> **WHAT THIS TASK INVOLVES**
Verbatim copy, images removed: write out the entries below.

> **RECORDS SHOWN**
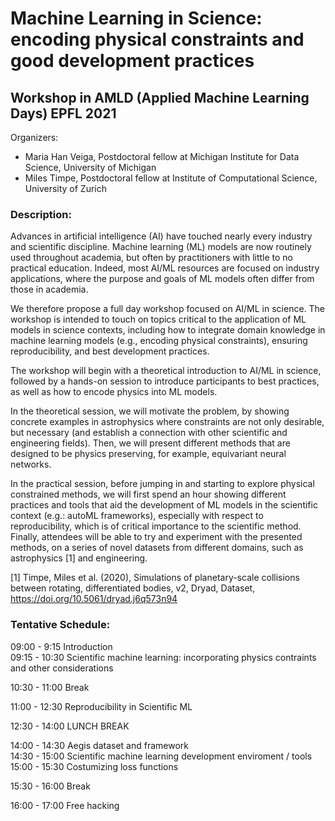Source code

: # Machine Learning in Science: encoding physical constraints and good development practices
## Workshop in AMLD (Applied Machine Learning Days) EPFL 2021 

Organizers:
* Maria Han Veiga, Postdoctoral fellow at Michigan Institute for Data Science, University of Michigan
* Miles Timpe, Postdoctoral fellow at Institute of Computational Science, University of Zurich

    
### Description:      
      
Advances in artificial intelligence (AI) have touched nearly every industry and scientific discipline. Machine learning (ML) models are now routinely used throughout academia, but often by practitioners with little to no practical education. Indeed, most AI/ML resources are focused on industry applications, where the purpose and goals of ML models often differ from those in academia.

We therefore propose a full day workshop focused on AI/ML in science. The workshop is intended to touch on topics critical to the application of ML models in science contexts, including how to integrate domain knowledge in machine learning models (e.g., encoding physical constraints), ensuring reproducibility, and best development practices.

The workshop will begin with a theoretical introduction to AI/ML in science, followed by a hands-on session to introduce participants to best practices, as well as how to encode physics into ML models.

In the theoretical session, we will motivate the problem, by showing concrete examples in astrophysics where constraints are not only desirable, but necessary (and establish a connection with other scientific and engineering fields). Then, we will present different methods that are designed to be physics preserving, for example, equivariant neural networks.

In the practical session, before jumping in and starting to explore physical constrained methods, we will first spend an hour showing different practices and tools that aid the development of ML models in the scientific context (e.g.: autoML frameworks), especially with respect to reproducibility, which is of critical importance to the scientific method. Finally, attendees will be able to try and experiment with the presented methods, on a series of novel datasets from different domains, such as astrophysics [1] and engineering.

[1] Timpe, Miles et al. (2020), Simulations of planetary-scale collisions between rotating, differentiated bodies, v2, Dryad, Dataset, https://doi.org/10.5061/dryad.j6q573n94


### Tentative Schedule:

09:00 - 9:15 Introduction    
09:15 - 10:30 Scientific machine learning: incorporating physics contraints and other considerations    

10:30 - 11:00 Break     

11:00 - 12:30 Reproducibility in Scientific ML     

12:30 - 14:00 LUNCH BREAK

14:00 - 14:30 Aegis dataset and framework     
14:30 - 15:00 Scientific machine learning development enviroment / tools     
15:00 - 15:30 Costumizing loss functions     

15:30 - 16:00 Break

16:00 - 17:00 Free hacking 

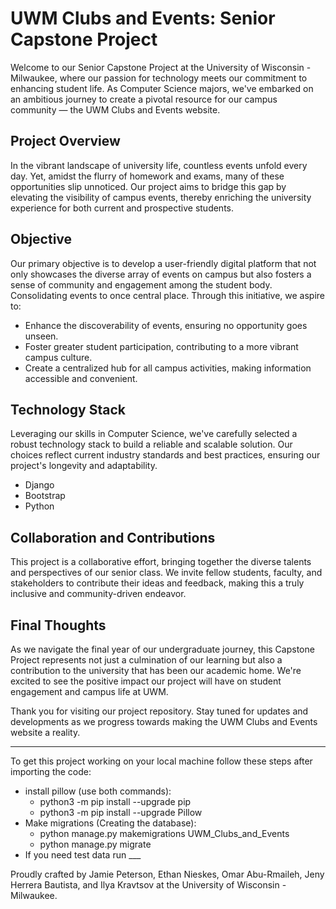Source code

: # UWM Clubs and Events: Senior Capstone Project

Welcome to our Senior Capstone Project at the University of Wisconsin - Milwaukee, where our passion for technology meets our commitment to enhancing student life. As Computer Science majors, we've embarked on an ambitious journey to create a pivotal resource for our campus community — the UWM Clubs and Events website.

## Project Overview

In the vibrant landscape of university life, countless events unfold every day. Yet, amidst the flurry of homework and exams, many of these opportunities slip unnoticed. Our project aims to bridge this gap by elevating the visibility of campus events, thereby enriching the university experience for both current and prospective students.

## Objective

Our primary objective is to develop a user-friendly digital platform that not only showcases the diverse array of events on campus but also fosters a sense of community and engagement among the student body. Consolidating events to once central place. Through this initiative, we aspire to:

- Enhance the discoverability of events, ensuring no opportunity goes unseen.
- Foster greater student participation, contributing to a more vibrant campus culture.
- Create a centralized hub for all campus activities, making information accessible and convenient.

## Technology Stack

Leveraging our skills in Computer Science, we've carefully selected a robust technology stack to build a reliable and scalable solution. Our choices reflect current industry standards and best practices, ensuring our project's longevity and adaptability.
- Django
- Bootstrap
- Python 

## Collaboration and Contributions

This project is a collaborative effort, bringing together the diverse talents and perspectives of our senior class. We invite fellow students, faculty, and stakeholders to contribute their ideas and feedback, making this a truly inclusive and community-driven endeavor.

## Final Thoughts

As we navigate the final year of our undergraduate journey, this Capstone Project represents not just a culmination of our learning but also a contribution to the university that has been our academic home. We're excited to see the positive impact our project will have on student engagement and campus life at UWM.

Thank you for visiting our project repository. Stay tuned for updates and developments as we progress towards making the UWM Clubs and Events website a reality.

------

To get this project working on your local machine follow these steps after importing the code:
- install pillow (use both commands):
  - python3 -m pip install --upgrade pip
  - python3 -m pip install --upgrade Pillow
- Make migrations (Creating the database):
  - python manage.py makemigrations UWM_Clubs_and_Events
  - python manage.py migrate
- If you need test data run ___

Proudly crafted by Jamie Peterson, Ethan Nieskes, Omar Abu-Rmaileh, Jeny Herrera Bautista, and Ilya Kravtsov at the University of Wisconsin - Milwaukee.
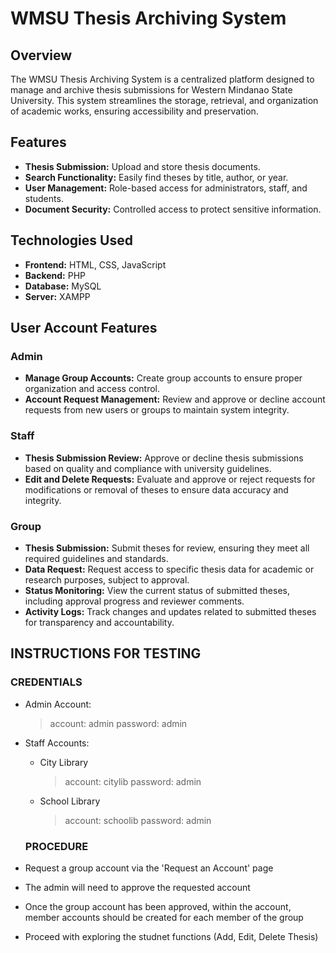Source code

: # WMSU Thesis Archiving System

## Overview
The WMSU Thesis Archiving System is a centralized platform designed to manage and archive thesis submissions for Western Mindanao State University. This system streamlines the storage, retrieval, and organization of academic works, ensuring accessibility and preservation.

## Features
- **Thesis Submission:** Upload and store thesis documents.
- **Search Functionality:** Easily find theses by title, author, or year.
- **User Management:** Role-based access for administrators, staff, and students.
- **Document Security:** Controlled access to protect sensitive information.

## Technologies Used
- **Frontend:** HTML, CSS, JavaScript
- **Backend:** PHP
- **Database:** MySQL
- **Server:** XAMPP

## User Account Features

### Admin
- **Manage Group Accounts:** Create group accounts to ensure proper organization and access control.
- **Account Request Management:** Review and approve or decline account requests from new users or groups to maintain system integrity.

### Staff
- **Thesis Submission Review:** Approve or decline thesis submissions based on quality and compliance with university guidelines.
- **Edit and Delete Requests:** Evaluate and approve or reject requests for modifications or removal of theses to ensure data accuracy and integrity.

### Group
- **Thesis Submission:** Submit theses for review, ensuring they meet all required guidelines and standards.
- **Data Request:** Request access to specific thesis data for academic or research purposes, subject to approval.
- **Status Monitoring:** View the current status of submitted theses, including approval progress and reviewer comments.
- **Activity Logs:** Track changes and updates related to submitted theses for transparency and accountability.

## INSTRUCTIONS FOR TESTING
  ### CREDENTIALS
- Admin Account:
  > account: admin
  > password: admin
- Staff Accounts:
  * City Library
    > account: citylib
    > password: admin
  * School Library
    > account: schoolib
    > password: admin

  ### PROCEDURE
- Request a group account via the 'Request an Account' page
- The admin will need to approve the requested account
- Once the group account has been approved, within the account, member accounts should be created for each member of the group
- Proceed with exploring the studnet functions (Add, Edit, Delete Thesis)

> **RESULT FOR THIS EXERCISE**
Source code

: # Machine Learning in Science: encoding physical constraints and good development practices
## Workshop in AMLD (Applied Machine Learning Days) EPFL 2021 

Organizers:
* Maria Han Veiga, Postdoctoral fellow at Michigan Institute for Data Science, University of Michigan
* Miles Timpe, Postdoctoral fellow at Institute of Computational Science, University of Zurich

    
### Description:      
      
Advances in artificial intelligence (AI) have touched nearly every industry and scientific discipline. Machine learning (ML) models are now routinely used throughout academia, but often by practitioners with little to no practical education. Indeed, most AI/ML resources are focused on industry applications, where the purpose and goals of ML models often differ from those in academia.

We therefore propose a full day workshop focused on AI/ML in science. The workshop is intended to touch on topics critical to the application of ML models in science contexts, including how to integrate domain knowledge in machine learning models (e.g., encoding physical constraints), ensuring reproducibility, and best development practices.

The workshop will begin with a theoretical introduction to AI/ML in science, followed by a hands-on session to introduce participants to best practices, as well as how to encode physics into ML models.

In the theoretical session, we will motivate the problem, by showing concrete examples in astrophysics where constraints are not only desirable, but necessary (and establish a connection with other scientific and engineering fields). Then, we will present different methods that are designed to be physics preserving, for example, equivariant neural networks.

In the practical session, before jumping in and starting to explore physical constrained methods, we will first spend an hour showing different practices and tools that aid the development of ML models in the scientific context (e.g.: autoML frameworks), especially with respect to reproducibility, which is of critical importance to the scientific method. Finally, attendees will be able to try and experiment with the presented methods, on a series of novel datasets from different domains, such as astrophysics [1] and engineering.

[1] Timpe, Miles et al. (2020), Simulations of planetary-scale collisions between rotating, differentiated bodies, v2, Dryad, Dataset, https://doi.org/10.5061/dryad.j6q573n94


### Tentative Schedule:

09:00 - 9:15 Introduction    
09:15 - 10:30 Scientific machine learning: incorporating physics contraints and other considerations    

10:30 - 11:00 Break     

11:00 - 12:30 Reproducibility in Scientific ML     

12:30 - 14:00 LUNCH BREAK

14:00 - 14:30 Aegis dataset and framework     
14:30 - 15:00 Scientific machine learning development enviroment / tools     
15:00 - 15:30 Costumizing loss functions     

15:30 - 16:00 Break

16:00 - 17:00 Free hacking 

Source code

: # UWM Clubs and Events: Senior Capstone Project

Welcome to our Senior Capstone Project at the University of Wisconsin - Milwaukee, where our passion for technology meets our commitment to enhancing student life. As Computer Science majors, we've embarked on an ambitious journey to create a pivotal resource for our campus community — the UWM Clubs and Events website.

## Project Overview

In the vibrant landscape of university life, countless events unfold every day. Yet, amidst the flurry of homework and exams, many of these opportunities slip unnoticed. Our project aims to bridge this gap by elevating the visibility of campus events, thereby enriching the university experience for both current and prospective students.

## Objective

Our primary objective is to develop a user-friendly digital platform that not only showcases the diverse array of events on campus but also fosters a sense of community and engagement among the student body. Consolidating events to once central place. Through this initiative, we aspire to:

- Enhance the discoverability of events, ensuring no opportunity goes unseen.
- Foster greater student participation, contributing to a more vibrant campus culture.
- Create a centralized hub for all campus activities, making information accessible and convenient.

## Technology Stack

Leveraging our skills in Computer Science, we've carefully selected a robust technology stack to build a reliable and scalable solution. Our choices reflect current industry standards and best practices, ensuring our project's longevity and adaptability.
- Django
- Bootstrap
- Python 

## Collaboration and Contributions

This project is a collaborative effort, bringing together the diverse talents and perspectives of our senior class. We invite fellow students, faculty, and stakeholders to contribute their ideas and feedback, making this a truly inclusive and community-driven endeavor.

## Final Thoughts

As we navigate the final year of our undergraduate journey, this Capstone Project represents not just a culmination of our learning but also a contribution to the university that has been our academic home. We're excited to see the positive impact our project will have on student engagement and campus life at UWM.

Thank you for visiting our project repository. Stay tuned for updates and developments as we progress towards making the UWM Clubs and Events website a reality.

------

To get this project working on your local machine follow these steps after importing the code:
- install pillow (use both commands):
  - python3 -m pip install --upgrade pip
  - python3 -m pip install --upgrade Pillow
- Make migrations (Creating the database):
  - python manage.py makemigrations UWM_Clubs_and_Events
  - python manage.py migrate
- If you need test data run ___

Proudly crafted by Jamie Peterson, Ethan Nieskes, Omar Abu-Rmaileh, Jeny Herrera Bautista, and Ilya Kravtsov at the University of Wisconsin - Milwaukee.
Source code

: # WMSU Thesis Archiving System

## Overview
The WMSU Thesis Archiving System is a centralized platform designed to manage and archive thesis submissions for Western Mindanao State University. This system streamlines the storage, retrieval, and organization of academic works, ensuring accessibility and preservation.

## Features
- **Thesis Submission:** Upload and store thesis documents.
- **Search Functionality:** Easily find theses by title, author, or year.
- **User Management:** Role-based access for administrators, staff, and students.
- **Document Security:** Controlled access to protect sensitive information.

## Technologies Used
- **Frontend:** HTML, CSS, JavaScript
- **Backend:** PHP
- **Database:** MySQL
- **Server:** XAMPP

## User Account Features

### Admin
- **Manage Group Accounts:** Create group accounts to ensure proper organization and access control.
- **Account Request Management:** Review and approve or decline account requests from new users or groups to maintain system integrity.

### Staff
- **Thesis Submission Review:** Approve or decline thesis submissions based on quality and compliance with university guidelines.
- **Edit and Delete Requests:** Evaluate and approve or reject requests for modifications or removal of theses to ensure data accuracy and integrity.

### Group
- **Thesis Submission:** Submit theses for review, ensuring they meet all required guidelines and standards.
- **Data Request:** Request access to specific thesis data for academic or research purposes, subject to approval.
- **Status Monitoring:** View the current status of submitted theses, including approval progress and reviewer comments.
- **Activity Logs:** Track changes and updates related to submitted theses for transparency and accountability.

## INSTRUCTIONS FOR TESTING
  ### CREDENTIALS
- Admin Account:
  > account: admin
  > password: admin
- Staff Accounts:
  * City Library
    > account: citylib
    > password: admin
  * School Library
    > account: schoolib
    > password: admin

  ### PROCEDURE
- Request a group account via the 'Request an Account' page
- The admin will need to approve the requested account
- Once the group account has been approved, within the account, member accounts should be created for each member of the group
- Proceed with exploring the studnet functions (Add, Edit, Delete Thesis)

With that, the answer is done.